As I see it, the controlling question in this case is whether or not Raymond Salmon entered into a binding family agreement with the other beneficiaries named in the will of Mrs. Maria Hoben which provided that Mrs. Hoben’s will should not be probated. As stated in the Court’s opinion such an agreement is legal and enforceable in Texas. It is simply a time and expense saving device. Had the title to the deceased’s property passed to the beneficiaries under the will, they could have executed conveyances that would have vested title to such property in those who would take under the statutes of descent and distribution. Essentially then this is a contest between Raymond Salmon who says he did not accede to the family agreement and Fred Salmon who says that he did. This *34is a common species of litigation in which one party asserts the existence of a contract while the other party denies it. Under such circumstances, particularly in the absence of a claim for punitive damages, the general rule is that each party must pay his own attorney’s fees.
The Court construes Section 243 of the Probate Code as varying the general rule and says that such section is a “legislative declaration of the law as previously announced by our courts”. None of the cases cited in support of this statement involves a family agreement not to probate a will and I find no well considered authority prior to the adoption of the probate code which would support the allowance of attorney’s fees in a case like this, — which after all is essentially a dispute over whether a contract exists or not. It seems that any contention that Section 243 of the Probate Code provides for the recovery of attorney’s fees in the family agreement situation, must be predicated upon the proposition that such section constitutes new legislation giving rise to that right rather than being a restatement in code form of a rule of law heretofore announced by court decisions.

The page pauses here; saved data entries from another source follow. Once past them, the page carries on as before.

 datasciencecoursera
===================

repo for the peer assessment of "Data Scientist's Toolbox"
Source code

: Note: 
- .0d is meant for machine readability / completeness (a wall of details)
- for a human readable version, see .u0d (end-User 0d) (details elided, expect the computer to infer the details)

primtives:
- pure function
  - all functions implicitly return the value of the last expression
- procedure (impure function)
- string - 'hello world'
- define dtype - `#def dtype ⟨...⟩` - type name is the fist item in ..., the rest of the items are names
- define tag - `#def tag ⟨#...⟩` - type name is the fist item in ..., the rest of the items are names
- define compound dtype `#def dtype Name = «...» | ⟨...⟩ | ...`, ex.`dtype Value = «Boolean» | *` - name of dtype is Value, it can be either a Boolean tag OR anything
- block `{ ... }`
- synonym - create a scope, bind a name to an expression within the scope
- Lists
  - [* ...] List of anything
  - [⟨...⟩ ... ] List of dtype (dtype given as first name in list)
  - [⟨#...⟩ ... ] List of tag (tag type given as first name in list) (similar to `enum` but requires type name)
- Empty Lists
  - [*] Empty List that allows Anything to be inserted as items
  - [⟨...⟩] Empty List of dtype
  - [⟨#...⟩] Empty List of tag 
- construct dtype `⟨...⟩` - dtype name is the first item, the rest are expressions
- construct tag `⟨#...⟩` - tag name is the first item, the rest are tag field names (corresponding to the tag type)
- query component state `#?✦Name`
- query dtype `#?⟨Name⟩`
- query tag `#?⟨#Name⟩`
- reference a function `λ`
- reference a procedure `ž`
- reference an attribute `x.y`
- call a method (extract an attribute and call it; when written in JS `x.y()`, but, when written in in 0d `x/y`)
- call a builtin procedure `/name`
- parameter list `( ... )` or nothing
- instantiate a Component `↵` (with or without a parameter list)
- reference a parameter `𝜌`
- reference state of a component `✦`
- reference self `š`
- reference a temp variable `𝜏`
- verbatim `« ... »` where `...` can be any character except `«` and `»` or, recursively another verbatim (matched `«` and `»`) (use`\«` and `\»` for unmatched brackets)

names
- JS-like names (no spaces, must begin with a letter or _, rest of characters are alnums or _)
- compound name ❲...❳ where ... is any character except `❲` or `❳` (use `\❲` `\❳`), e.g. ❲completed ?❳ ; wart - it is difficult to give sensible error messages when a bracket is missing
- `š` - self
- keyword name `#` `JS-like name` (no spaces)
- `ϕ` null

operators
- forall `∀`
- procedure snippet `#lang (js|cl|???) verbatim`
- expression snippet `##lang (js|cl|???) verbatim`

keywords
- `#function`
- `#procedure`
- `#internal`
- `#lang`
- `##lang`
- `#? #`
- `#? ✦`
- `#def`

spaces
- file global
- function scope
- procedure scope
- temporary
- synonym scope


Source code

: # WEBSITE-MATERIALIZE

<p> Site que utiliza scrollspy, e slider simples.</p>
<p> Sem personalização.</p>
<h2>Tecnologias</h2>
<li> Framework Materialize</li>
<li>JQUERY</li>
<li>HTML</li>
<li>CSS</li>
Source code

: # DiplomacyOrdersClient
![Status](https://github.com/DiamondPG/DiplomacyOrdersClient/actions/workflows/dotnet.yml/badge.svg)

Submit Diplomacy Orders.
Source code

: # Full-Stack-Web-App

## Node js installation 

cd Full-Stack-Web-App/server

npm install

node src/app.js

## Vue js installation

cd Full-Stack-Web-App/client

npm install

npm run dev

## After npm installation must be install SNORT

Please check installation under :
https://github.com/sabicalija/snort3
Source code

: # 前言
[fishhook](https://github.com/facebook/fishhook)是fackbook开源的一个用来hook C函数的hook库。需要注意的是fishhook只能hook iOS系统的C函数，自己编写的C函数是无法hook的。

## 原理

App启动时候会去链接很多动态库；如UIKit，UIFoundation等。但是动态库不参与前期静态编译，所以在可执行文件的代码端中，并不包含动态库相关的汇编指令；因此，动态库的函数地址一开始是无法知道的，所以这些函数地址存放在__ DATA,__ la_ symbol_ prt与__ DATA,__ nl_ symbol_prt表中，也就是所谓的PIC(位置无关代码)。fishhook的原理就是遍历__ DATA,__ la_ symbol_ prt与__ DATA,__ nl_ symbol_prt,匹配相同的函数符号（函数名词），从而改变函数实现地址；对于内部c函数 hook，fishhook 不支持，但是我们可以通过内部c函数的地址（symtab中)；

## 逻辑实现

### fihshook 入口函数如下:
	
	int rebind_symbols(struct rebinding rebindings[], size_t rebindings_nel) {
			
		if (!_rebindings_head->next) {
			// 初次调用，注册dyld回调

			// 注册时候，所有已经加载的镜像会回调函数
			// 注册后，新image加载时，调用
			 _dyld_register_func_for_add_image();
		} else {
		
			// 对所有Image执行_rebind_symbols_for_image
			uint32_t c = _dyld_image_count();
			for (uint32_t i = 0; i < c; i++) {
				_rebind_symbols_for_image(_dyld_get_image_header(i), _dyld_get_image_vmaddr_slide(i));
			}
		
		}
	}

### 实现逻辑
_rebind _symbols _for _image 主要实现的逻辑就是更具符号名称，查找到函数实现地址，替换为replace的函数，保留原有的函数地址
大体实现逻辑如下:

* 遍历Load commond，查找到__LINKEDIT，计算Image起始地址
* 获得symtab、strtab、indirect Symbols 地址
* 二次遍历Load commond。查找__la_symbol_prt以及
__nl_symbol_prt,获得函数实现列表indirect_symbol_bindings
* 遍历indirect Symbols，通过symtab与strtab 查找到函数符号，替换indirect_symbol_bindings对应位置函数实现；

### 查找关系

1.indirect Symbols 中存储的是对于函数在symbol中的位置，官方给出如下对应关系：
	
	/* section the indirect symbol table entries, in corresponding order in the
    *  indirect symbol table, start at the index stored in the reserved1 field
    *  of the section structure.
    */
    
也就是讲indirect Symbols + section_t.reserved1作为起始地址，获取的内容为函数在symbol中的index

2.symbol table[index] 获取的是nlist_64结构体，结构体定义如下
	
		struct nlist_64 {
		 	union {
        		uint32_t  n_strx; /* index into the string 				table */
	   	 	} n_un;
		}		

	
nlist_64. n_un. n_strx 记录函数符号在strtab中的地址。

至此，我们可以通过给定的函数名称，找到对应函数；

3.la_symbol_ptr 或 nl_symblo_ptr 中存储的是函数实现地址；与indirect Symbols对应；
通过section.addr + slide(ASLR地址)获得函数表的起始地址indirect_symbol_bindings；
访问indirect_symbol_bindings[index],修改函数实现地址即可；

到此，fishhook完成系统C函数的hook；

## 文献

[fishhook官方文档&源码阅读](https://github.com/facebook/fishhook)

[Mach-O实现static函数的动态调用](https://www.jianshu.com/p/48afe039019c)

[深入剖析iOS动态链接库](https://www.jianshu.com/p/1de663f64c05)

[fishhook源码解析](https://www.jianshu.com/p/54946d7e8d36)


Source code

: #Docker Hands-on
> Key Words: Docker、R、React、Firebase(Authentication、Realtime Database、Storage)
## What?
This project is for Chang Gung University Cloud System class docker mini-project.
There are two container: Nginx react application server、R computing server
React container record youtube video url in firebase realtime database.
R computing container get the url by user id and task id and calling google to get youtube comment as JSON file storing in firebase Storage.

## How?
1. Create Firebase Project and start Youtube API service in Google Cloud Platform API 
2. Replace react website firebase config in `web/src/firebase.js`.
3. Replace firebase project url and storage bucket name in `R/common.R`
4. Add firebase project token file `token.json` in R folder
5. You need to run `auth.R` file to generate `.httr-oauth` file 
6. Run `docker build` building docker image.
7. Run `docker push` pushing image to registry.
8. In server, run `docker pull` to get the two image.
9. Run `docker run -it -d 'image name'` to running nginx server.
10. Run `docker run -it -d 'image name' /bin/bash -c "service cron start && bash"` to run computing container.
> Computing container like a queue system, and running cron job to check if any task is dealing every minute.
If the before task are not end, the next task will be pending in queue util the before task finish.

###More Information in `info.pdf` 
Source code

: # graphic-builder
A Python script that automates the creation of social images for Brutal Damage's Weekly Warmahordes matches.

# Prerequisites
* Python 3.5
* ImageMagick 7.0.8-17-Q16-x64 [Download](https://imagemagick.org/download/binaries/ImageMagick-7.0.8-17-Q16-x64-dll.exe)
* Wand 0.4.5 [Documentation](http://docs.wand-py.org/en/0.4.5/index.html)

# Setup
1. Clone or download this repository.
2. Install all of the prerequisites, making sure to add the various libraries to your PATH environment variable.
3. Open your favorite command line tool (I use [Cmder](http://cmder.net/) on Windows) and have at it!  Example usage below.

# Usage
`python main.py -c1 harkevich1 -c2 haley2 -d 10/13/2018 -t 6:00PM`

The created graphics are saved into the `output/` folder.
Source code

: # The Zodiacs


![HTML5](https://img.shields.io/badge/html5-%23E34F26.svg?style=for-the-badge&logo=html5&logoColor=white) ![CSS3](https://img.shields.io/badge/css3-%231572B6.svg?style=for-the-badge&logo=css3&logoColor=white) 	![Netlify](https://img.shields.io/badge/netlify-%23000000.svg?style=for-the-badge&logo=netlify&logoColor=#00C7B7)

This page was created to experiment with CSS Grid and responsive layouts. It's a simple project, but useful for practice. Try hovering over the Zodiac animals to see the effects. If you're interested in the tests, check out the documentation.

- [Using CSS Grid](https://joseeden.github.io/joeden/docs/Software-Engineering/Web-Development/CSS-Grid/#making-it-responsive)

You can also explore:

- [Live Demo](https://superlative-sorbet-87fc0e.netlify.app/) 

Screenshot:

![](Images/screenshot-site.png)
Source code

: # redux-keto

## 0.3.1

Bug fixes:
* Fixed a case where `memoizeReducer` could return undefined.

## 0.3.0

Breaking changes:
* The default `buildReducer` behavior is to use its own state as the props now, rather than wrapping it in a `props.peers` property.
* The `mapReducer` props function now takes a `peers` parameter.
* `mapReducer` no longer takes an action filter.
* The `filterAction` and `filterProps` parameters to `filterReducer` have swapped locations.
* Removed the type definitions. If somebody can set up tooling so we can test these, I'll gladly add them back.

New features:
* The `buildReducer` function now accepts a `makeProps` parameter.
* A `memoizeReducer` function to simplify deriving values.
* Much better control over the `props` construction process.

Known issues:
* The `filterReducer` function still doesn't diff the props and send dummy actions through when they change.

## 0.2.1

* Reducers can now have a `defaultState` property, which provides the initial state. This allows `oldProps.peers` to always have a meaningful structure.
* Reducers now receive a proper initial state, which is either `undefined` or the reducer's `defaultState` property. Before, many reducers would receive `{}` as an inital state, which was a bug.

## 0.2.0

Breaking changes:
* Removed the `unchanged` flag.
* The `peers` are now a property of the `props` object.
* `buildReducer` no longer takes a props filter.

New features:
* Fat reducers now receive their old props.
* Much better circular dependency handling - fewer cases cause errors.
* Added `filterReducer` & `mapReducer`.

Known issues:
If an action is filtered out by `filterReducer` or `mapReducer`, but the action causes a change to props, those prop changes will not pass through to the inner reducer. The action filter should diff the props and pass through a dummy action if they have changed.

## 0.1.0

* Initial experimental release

In my opinion, Section 243 is not new legislation and gives rise to no new rights. It is, as stated by the Court, simply a legislative declaration of the law as previously announced by our courts. I cannot however agree, in the absence of a controlling decision, that the law “-previously announced” would support a recovery in this case. I am in entire agreement with the doctrine which allows attorneys’ fees to a person named as executor in a will who in good faith, with probable cause and for the benefit of the estate prosecutes an action to probate a will. This, without regard for the outcome of the prosecution, because of a public policy against the suppression of wills. But, there is no public policy that militates against the family agreement which results in the non-probate of a will. Nothing is suppressed. If the agreement be valid, the beneficiaries are only doing what they have a legal right to do. Such agreements are neither illegal nor immoral. There is no sound reason in public policy why one who says there was no agreement should recover attorney’s fees regardless of success while one who asserts there was such an agreement could not recover attorney’s fees even if successful. There should be an equal balance of the scales. I would not allow attorney’s fees in cases like this until the time comes, if ever, when successful litigants in suits over contracts generally are allowed to recover attorney’s fees from their adversaries. Raymond Salmon is the only person who derives any benefit from this litigation. He, and not the Maria Hoben estate, should pay his attorney’s fees. Compare, In re Higgins’ Estate, 158 Cal. 355, 111 P. 8 (1910); In re Pryor’s Estate, 51 Cal.App.2d 735, 125 P.2d 511 (1942); In re Smith’s Estate, 165 Iowa 614, 146 N.W. 836 (1914). I would render judgment for the petitioner.